Your goal - Repeat each line of the listing exactly as written.
[Start of Attachment]
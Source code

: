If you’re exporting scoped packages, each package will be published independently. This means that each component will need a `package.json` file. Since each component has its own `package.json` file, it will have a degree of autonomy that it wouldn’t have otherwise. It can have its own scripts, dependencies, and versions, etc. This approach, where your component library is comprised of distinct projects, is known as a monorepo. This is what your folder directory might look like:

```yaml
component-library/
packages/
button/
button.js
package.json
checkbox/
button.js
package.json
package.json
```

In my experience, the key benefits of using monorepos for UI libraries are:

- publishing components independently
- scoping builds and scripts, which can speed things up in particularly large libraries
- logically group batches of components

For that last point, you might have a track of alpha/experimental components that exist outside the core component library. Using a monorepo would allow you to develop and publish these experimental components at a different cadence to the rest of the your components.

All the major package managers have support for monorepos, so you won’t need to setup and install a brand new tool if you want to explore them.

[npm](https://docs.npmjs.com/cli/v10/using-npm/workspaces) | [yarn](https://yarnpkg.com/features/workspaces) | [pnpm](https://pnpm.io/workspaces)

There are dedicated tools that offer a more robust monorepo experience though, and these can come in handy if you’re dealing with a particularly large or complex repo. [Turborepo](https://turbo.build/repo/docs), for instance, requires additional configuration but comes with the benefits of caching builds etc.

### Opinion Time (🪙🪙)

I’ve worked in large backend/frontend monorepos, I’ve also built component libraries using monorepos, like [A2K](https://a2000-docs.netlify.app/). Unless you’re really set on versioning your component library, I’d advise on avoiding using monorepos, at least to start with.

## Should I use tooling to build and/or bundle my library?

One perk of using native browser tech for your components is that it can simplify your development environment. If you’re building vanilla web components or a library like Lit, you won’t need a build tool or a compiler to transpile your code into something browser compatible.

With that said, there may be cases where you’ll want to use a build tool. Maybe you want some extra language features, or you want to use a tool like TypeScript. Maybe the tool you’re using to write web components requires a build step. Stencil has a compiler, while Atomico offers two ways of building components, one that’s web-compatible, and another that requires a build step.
[End of Attachment]
Expected answer -
Source code

:If you’re exporting scoped packages, each package will be published independently. This means that each component will need a `package.json` file. Since each component has its own `package.json` file, it will have a degree of autonomy that it wouldn’t have otherwise. It can have its own scripts, dependencies, and versions, etc. This approach, where your component library is comprised of distinct projects, is known as a monorepo. This is what your folder directory might look like:

```yaml
component-library/
packages/
button/
button.js
package.json
checkbox/
button.js
package.json
package.json
```

In my experience, the key benefits of using monorepos for UI libraries are:

- publishing components independently
- scoping builds and scripts, which can speed things up in particularly large libraries
- logically group batches of components

For that last point, you might have a track of alpha/experimental components that exist outside the core component library. Using a monorepo would allow you to develop and publish these experimental components at a different cadence to the rest of the your components.

All the major package managers have support for monorepos, so you won’t need to setup and install a brand new tool if you want to explore them.

[npm](https://docs.npmjs.com/cli/v10/using-npm/workspaces) | [yarn](https://yarnpkg.com/features/workspaces) | [pnpm](https://pnpm.io/workspaces)

There are dedicated tools that offer a more robust monorepo experience though, and these can come in handy if you’re dealing with a particularly large or complex repo. [Turborepo](https://turbo.build/repo/docs), for instance, requires additional configuration but comes with the benefits of caching builds etc.

### Opinion Time (🪙🪙)

I’ve worked in large backend/frontend monorepos, I’ve also built component libraries using monorepos, like [A2K](https://a2000-docs.netlify.app/). Unless you’re really set on versioning your component library, I’d advise on avoiding using monorepos, at least to start with.

## Should I use tooling to build and/or bundle my library?

One perk of using native browser tech for your components is that it can simplify your development environment. If you’re building vanilla web components or a library like Lit, you won’t need a build tool or a compiler to transpile your code into something browser compatible.

With that said, there may be cases where you’ll want to use a build tool. Maybe you want some extra language features, or you want to use a tool like TypeScript. Maybe the tool you’re using to write web components requires a build step. Stencil has a compiler, while Atomico offers two ways of building components, one that’s web-compatible, and another that requires a build step.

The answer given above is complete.